▶ ASSIGNMENT: Transcribe all the entries word for word, but omit the images.

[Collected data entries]
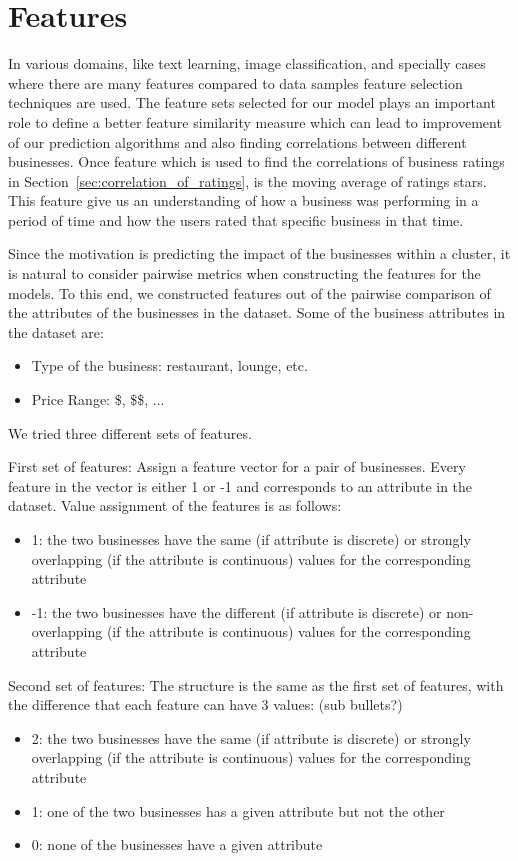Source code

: \documentclass{vldb}
\begin{document}
\section{Features}
In various domains, like text learning, image classification, and specially cases where there are many features compared to data samples feature selection techniques are used. The feature sets selected for our model plays an important role to define a better feature similarity measure which can lead to improvement of our prediction algorithms and also finding correlations between different businesses.
Once feature which is used to find the correlations of business ratings in Section~\ref{sec:correlation_of_ratings}, is the moving average of ratings stars. This feature give us an understanding of how a business was performing in a period of time and how the users rated that specific business in that time.

Since the motivation is predicting the impact of the businesses within a cluster, it is natural to consider pairwise metrics when constructing the features for the models. To this end, we constructed features out of the pairwise comparison of the attributes of the businesses in the dataset. Some of the business attributes in the dataset are:
\begin{itemize}
  \item Type of the business: restaurant, lounge, etc.
  \item Price Range: \$, \$\$, ...
\end{itemize}

We tried three different sets of features.

First set of features: Assign a feature vector for a pair of businesses. Every feature in the vector is either 1 or -1 and corresponds to an attribute in the dataset. Value assignment of the features is as follows:
\begin{itemize}
\item 1: the two businesses have the same (if attribute is discrete) or strongly overlapping (if the attribute is continuous) values for the corresponding attribute
\item -1: the two businesses have the different (if attribute is discrete) or non-overlapping (if the attribute is continuous) values for the corresponding attribute
\end{itemize}

Second set of features: The structure is the same as the first set of features, with the difference that each feature can have 3 values:
(sub bullets?)
\begin{itemize}
\item 2: the two businesses have the same (if attribute is discrete) or strongly overlapping (if the attribute is continuous) values for the corresponding attribute
\item 1: one of the two businesses has a given attribute but not the other
\item 0: none of the businesses have a given attribute
\end{itemize}
\end{document}

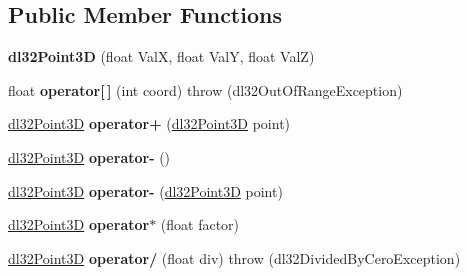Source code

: \subsection*{Public Member Functions}
\begin{DoxyCompactItemize}
\item 
\hypertarget{structdl32_point3_d_a3dfca17d96b6cfa75a4110247c59c6e3}{{\bfseries dl32\-Point3\-D} (float Val\-X, float Val\-Y, float Val\-Z)}\label{structdl32_point3_d_a3dfca17d96b6cfa75a4110247c59c6e3}

\item 
\hypertarget{structdl32_point3_d_a066d3694ca763e334a21e962fc6315b9}{float {\bfseries operator\mbox{[}$\,$\mbox{]}} (int coord)  throw (dl32\-Out\-Of\-Range\-Exception)}\label{structdl32_point3_d_a066d3694ca763e334a21e962fc6315b9}

\item 
\hypertarget{structdl32_point3_d_aaad092a6e2481fdcb768b4f61bb8612d}{\hyperlink{structdl32_point3_d}{dl32\-Point3\-D} {\bfseries operator+} (\hyperlink{structdl32_point3_d}{dl32\-Point3\-D} point)}\label{structdl32_point3_d_aaad092a6e2481fdcb768b4f61bb8612d}

\item 
\hypertarget{structdl32_point3_d_a548a2681b98fbb0d2175ffd5a79da088}{\hyperlink{structdl32_point3_d}{dl32\-Point3\-D} {\bfseries operator-\/} ()}\label{structdl32_point3_d_a548a2681b98fbb0d2175ffd5a79da088}

\item 
\hypertarget{structdl32_point3_d_ac504bbd6cdc3b88366ef6a73f135dbb9}{\hyperlink{structdl32_point3_d}{dl32\-Point3\-D} {\bfseries operator-\/} (\hyperlink{structdl32_point3_d}{dl32\-Point3\-D} point)}\label{structdl32_point3_d_ac504bbd6cdc3b88366ef6a73f135dbb9}

\item 
\hypertarget{structdl32_point3_d_a86d23fa11f2b777bf680a983c3d56ab6}{\hyperlink{structdl32_point3_d}{dl32\-Point3\-D} {\bfseries operator$\ast$} (float factor)}\label{structdl32_point3_d_a86d23fa11f2b777bf680a983c3d56ab6}

\item 
\hypertarget{structdl32_point3_d_a6226dbe21fe4bc57e3a8f8889f8d7634}{\hyperlink{structdl32_point3_d}{dl32\-Point3\-D} {\bfseries operator/} (float div)  throw (dl32\-Divided\-By\-Cero\-Exception)}\label{structdl32_point3_d_a6226dbe21fe4bc57e3a8f8889f8d7634}

\end{DoxyCompactItemize}
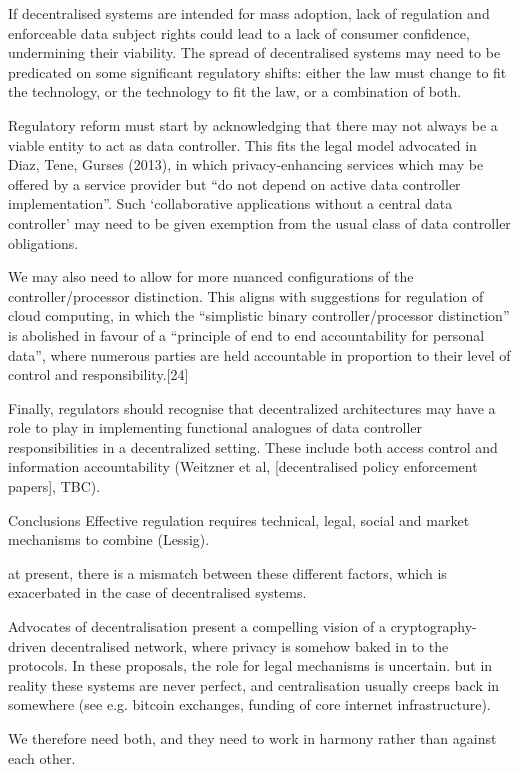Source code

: \documentclass{acm_proc_article-sp}
\begin{document}
If decentralised systems are intended for mass adoption, lack of regulation and enforceable data subject rights could lead to a lack of consumer confidence, undermining their viability. The spread of decentralised systems may need to be predicated on some significant regulatory shifts: either the law must change to fit the technology, or the technology to fit the law, or a combination of both.
 
Regulatory reform must start by acknowledging that there may not always be a viable entity to act as data controller. This fits the legal model advocated in Diaz, Tene, Gurses (2013), in which privacy-enhancing services which may be offered by a service provider but “do not depend on active data controller implementation”. Such ‘collaborative applications without a central data controller’ may need to be given exemption from the usual class of data controller obligations.
 
We may also need to allow for more nuanced configurations of the controller/processor distinction. This aligns with suggestions for regulation of cloud computing, in which the “simplistic binary controller/processor distinction” is abolished in favour of a “principle of end to end accountability for personal data”, where numerous parties are held accountable in proportion to their level of control and responsibility.[24]

Finally, regulators should recognise that decentralized architectures may have a role to play in implementing functional analogues of data controller responsibilities in a decentralized setting. These include both access control and information accountability (Weitzner et al, [decentralised policy enforcement papers], TBC).

Conclusions
Effective regulation requires technical, legal, social and market mechanisms to combine (Lessig).

at present, there is a mismatch between these different factors, which is exacerbated in the case of decentralised systems.

Advocates of decentralisation present a compelling vision of a cryptography-driven decentralised network, where privacy is somehow baked in to the protocols. In these proposals, the role for legal mechanisms is uncertain. but in reality these systems are never perfect, and centralisation usually creeps back in somewhere (see e.g. bitcoin exchanges, funding of core internet infrastructure).

We therefore need both, and they need to work in harmony rather than against each other.
\end{document}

▶ PROBLEM SOLUTION:
Source code

: \documentclass{vldb}
\begin{document}
\section{Features}
In various domains, like text learning, image classification, and specially cases where there are many features compared to data samples feature selection techniques are used. The feature sets selected for our model plays an important role to define a better feature similarity measure which can lead to improvement of our prediction algorithms and also finding correlations between different businesses.
Once feature which is used to find the correlations of business ratings in Section~\ref{sec:correlation_of_ratings}, is the moving average of ratings stars. This feature give us an understanding of how a business was performing in a period of time and how the users rated that specific business in that time.

Since the motivation is predicting the impact of the businesses within a cluster, it is natural to consider pairwise metrics when constructing the features for the models. To this end, we constructed features out of the pairwise comparison of the attributes of the businesses in the dataset. Some of the business attributes in the dataset are:
\begin{itemize}
  \item Type of the business: restaurant, lounge, etc.
  \item Price Range: \$, \$\$, ...
\end{itemize}

We tried three different sets of features.

First set of features: Assign a feature vector for a pair of businesses. Every feature in the vector is either 1 or -1 and corresponds to an attribute in the dataset. Value assignment of the features is as follows:
\begin{itemize}
\item 1: the two businesses have the same (if attribute is discrete) or strongly overlapping (if the attribute is continuous) values for the corresponding attribute
\item -1: the two businesses have the different (if attribute is discrete) or non-overlapping (if the attribute is continuous) values for the corresponding attribute
\end{itemize}

Second set of features: The structure is the same as the first set of features, with the difference that each feature can have 3 values:
(sub bullets?)
\begin{itemize}
\item 2: the two businesses have the same (if attribute is discrete) or strongly overlapping (if the attribute is continuous) values for the corresponding attribute
\item 1: one of the two businesses has a given attribute but not the other
\item 0: none of the businesses have a given attribute
\end{itemize}
\end{document}

Source code

: \subsection*{Public Member Functions}
\begin{DoxyCompactItemize}
\item 
\hypertarget{structdl32_point3_d_a3dfca17d96b6cfa75a4110247c59c6e3}{{\bfseries dl32\-Point3\-D} (float Val\-X, float Val\-Y, float Val\-Z)}\label{structdl32_point3_d_a3dfca17d96b6cfa75a4110247c59c6e3}

\item 
\hypertarget{structdl32_point3_d_a066d3694ca763e334a21e962fc6315b9}{float {\bfseries operator\mbox{[}$\,$\mbox{]}} (int coord)  throw (dl32\-Out\-Of\-Range\-Exception)}\label{structdl32_point3_d_a066d3694ca763e334a21e962fc6315b9}

\item 
\hypertarget{structdl32_point3_d_aaad092a6e2481fdcb768b4f61bb8612d}{\hyperlink{structdl32_point3_d}{dl32\-Point3\-D} {\bfseries operator+} (\hyperlink{structdl32_point3_d}{dl32\-Point3\-D} point)}\label{structdl32_point3_d_aaad092a6e2481fdcb768b4f61bb8612d}

\item 
\hypertarget{structdl32_point3_d_a548a2681b98fbb0d2175ffd5a79da088}{\hyperlink{structdl32_point3_d}{dl32\-Point3\-D} {\bfseries operator-\/} ()}\label{structdl32_point3_d_a548a2681b98fbb0d2175ffd5a79da088}

\item 
\hypertarget{structdl32_point3_d_ac504bbd6cdc3b88366ef6a73f135dbb9}{\hyperlink{structdl32_point3_d}{dl32\-Point3\-D} {\bfseries operator-\/} (\hyperlink{structdl32_point3_d}{dl32\-Point3\-D} point)}\label{structdl32_point3_d_ac504bbd6cdc3b88366ef6a73f135dbb9}

\item 
\hypertarget{structdl32_point3_d_a86d23fa11f2b777bf680a983c3d56ab6}{\hyperlink{structdl32_point3_d}{dl32\-Point3\-D} {\bfseries operator$\ast$} (float factor)}\label{structdl32_point3_d_a86d23fa11f2b777bf680a983c3d56ab6}

\item 
\hypertarget{structdl32_point3_d_a6226dbe21fe4bc57e3a8f8889f8d7634}{\hyperlink{structdl32_point3_d}{dl32\-Point3\-D} {\bfseries operator/} (float div)  throw (dl32\-Divided\-By\-Cero\-Exception)}\label{structdl32_point3_d_a6226dbe21fe4bc57e3a8f8889f8d7634}

\end{DoxyCompactItemize}
Source code

: \documentclass{acm_proc_article-sp}
\begin{document}
If decentralised systems are intended for mass adoption, lack of regulation and enforceable data subject rights could lead to a lack of consumer confidence, undermining their viability. The spread of decentralised systems may need to be predicated on some significant regulatory shifts: either the law must change to fit the technology, or the technology to fit the law, or a combination of both.
 
Regulatory reform must start by acknowledging that there may not always be a viable entity to act as data controller. This fits the legal model advocated in Diaz, Tene, Gurses (2013), in which privacy-enhancing services which may be offered by a service provider but “do not depend on active data controller implementation”. Such ‘collaborative applications without a central data controller’ may need to be given exemption from the usual class of data controller obligations.
 
We may also need to allow for more nuanced configurations of the controller/processor distinction. This aligns with suggestions for regulation of cloud computing, in which the “simplistic binary controller/processor distinction” is abolished in favour of a “principle of end to end accountability for personal data”, where numerous parties are held accountable in proportion to their level of control and responsibility.[24]

Finally, regulators should recognise that decentralized architectures may have a role to play in implementing functional analogues of data controller responsibilities in a decentralized setting. These include both access control and information accountability (Weitzner et al, [decentralised policy enforcement papers], TBC).

Conclusions
Effective regulation requires technical, legal, social and market mechanisms to combine (Lessig).

at present, there is a mismatch between these different factors, which is exacerbated in the case of decentralised systems.

Advocates of decentralisation present a compelling vision of a cryptography-driven decentralised network, where privacy is somehow baked in to the protocols. In these proposals, the role for legal mechanisms is uncertain. but in reality these systems are never perfect, and centralisation usually creeps back in somewhere (see e.g. bitcoin exchanges, funding of core internet infrastructure).

We therefore need both, and they need to work in harmony rather than against each other.
\end{document}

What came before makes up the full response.